(Task description): In the records below, find the line containing "smaller than the spatial resolution of the sensor, further" and the line containing "After the final"; please repeat exactly the lines from one to the other, both included, and nothing more.

(The data):
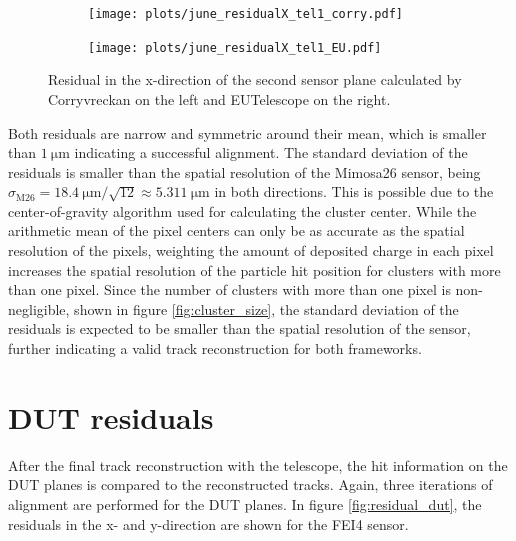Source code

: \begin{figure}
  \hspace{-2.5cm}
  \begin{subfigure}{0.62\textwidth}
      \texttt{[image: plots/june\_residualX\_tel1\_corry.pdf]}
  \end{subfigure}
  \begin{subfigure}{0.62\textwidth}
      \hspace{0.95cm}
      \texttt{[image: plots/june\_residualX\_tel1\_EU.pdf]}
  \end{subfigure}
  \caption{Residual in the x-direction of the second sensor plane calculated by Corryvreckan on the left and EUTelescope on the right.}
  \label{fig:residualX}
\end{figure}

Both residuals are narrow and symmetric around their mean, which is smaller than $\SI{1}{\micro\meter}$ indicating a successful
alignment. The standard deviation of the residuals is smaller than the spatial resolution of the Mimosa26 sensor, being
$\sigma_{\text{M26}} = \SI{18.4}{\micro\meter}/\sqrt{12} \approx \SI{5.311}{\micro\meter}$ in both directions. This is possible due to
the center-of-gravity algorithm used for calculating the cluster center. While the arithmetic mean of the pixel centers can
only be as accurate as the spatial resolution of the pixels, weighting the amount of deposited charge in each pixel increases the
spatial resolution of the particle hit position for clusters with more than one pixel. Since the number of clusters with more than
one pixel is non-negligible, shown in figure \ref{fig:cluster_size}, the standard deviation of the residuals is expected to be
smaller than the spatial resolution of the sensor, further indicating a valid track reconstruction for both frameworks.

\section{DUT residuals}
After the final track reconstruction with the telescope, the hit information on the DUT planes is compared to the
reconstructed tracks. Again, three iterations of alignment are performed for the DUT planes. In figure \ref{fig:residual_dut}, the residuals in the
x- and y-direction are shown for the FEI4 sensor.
---
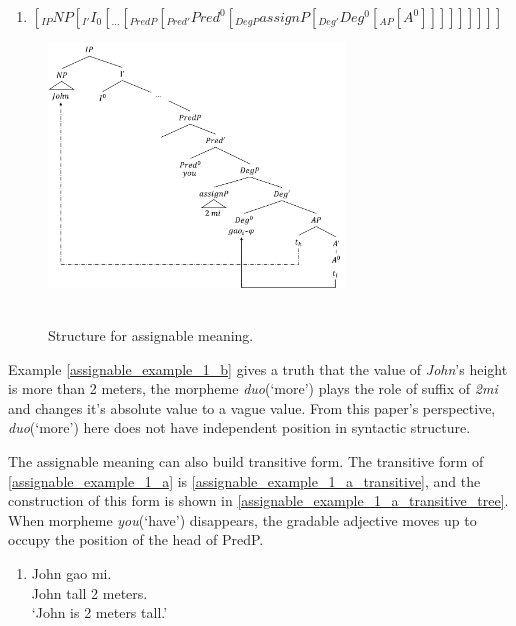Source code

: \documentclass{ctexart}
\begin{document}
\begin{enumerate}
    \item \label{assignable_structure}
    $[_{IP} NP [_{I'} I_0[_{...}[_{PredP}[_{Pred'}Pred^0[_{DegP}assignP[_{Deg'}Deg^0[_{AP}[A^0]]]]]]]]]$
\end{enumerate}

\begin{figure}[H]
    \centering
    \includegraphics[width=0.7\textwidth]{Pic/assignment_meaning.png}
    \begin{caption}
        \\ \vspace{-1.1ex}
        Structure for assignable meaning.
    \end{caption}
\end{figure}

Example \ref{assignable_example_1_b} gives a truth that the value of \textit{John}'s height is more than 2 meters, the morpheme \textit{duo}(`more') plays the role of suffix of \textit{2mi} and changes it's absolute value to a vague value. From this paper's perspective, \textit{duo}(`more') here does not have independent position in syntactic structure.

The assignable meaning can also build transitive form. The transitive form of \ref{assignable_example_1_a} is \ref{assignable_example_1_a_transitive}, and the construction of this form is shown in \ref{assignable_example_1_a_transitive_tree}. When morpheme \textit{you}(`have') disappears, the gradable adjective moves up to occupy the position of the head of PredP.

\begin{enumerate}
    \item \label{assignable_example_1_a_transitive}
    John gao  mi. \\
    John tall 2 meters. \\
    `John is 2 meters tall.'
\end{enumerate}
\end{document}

(Result of this exercise):
smaller than the spatial resolution of the sensor, further indicating a valid track reconstruction for both frameworks.

\section{DUT residuals}
After the final track reconstruction with the telescope, the hit information on the DUT planes is compared to the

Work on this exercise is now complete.